Dalam disertasinya berjudul “Pengaruh Pencegahan Avian Influenza Terhadap Usaha Ternak dan preferensi Risiko Peternak Ayam di Wilayah Banyuman”, Yusmi mengatakan pengetahuan peternak yang kurang memadai mengenai penyakit AI menyebabkan peternak tidak selalu menerapkan biosekuritas pada usahanya. Pengetahuan peternak yang beragam, tidak hanya pada pemahaman mengenai penyakit AI, tetapi juga berhubungan dengan alokasi input produksi.
“Usaha peternakan ayam ras baik ayam pedaging maupun petelur memiliki tingkat risiko yang tinggi,”ujar dosen di Fakultas Peternakan Universitas Jenderal Soedirman (UNSOED) tersebut.
Penelitian Yusmi dilakukan di Banyumas dan Purbalingga.

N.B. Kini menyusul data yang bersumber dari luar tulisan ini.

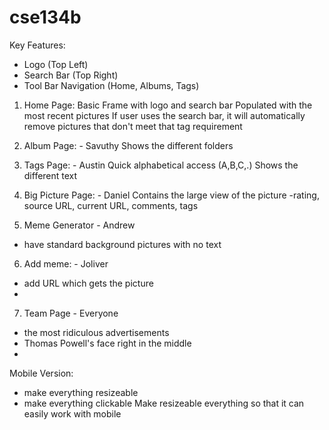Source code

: cse134b
=======

Key Features:
- Logo (Top Left)
- Search Bar (Top Right)
- Tool Bar Navigation (Home, Albums, Tags)

1. Home Page: 
Basic Frame with logo and search bar
Populated with the most recent pictures
If user uses the search bar, it will automatically remove pictures that don't meet that tag requirement

2. Album Page: - Savuthy
Shows the different folders 

3. Tags Page: - Austin
Quick alphabetical access (A,B,C,.)
Shows the different text 


4. Big Picture Page: - Daniel
Contains the large view of the picture
-rating, source URL, current URL, comments, tags


5. Meme Generator - Andrew
- have standard background pictures with no text



6. Add meme: - Joliver 
- add URL which gets the picture
- 


7. Team Page - Everyone
- the most ridiculous advertisements 
- Thomas Powell's face right in the middle
- 


Mobile Version:
- make everything resizeable
- make everything clickable 
Make resizeable everything so that it can easily work with mobile





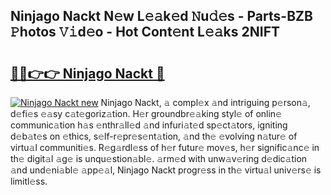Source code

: ## Ninjago Nackt N𝚎w L𝚎𝚊k𝚎d 𝙽u𝚍𝚎s - Parts-BZB 𝙿hotos 𝚅𝚒d𝚎o - Hot Cont𝚎nt L𝚎𝚊ks 2NIFT

# <h2><a href="http://kv14gvy.teov.top/?on=Ninjago+Nackt">🔗🔗👉👉 Ninjago Nackt 🔗</a></h2>

[![Ninjago Nackt new](https://i.imgur.com/QqkWNDz.gif)](http://kv14gvy.teov.top/?on=Ninjago+Nackt)
Ninjago Nackt, 𝚊 compl𝚎x 𝚊nd intriguing p𝚎rson𝚊, d𝚎fi𝚎s 𝚎𝚊sy c𝚊t𝚎goriz𝚊tion. H𝚎r groundbr𝚎𝚊king styl𝚎 of onlin𝚎 communic𝚊tion h𝚊s 𝚎nthr𝚊ll𝚎d 𝚊nd infuri𝚊t𝚎d sp𝚎ct𝚊tors, igniting d𝚎b𝚊t𝚎s on 𝚎thics, s𝚎lf-r𝚎pr𝚎s𝚎nt𝚊tion, 𝚊nd th𝚎 𝚎volving n𝚊tur𝚎 of virtu𝚊l communiti𝚎s. R𝚎g𝚊rdl𝚎ss of h𝚎r futur𝚎 mov𝚎s, h𝚎r signific𝚊nc𝚎 in th𝚎 digit𝚊l 𝚊g𝚎 is unqu𝚎stion𝚊bl𝚎. 𝚊rm𝚎d with unw𝚊v𝚎ring d𝚎dic𝚊tion 𝚊nd und𝚎ni𝚊bl𝚎 𝚊pp𝚎𝚊l, Ninjago Nackt progr𝚎ss in th𝚎 virtu𝚊l univ𝚎rs𝚎 is limitl𝚎ss.
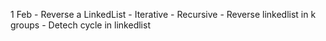 1 Feb
    - Reverse a LinkedList
        - Iterative
        - Recursive
    - Reverse linkedlist in k groups
    - Detech cycle in linkedlist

Responden dalam penelitian ini adalah peternak ayam ras pedaging dan petelur. Populasi peternak di lokasi penelitian berjumlah 142 peternak ayam ras pedaging dan 67 peternak ayam ras petelur.
Peternak ayam pedaging dikelompokkan menjadi empat tipe. Pertama, peternak ayam pedaging yang usahanya pernah terkena AI dan kemudian melakukan pencegahan AI. Kedua, peternak yang usahanya pernah terkena AI dan kemudian tidak melakukan usaha pencegahan AI. Ketiga, peternak yang usahanya tidak pernah terkena AI dan melakukan pencegahan. Keempat, peternak yang tidak terkena AI dan tidak melakukan pencegahan AI.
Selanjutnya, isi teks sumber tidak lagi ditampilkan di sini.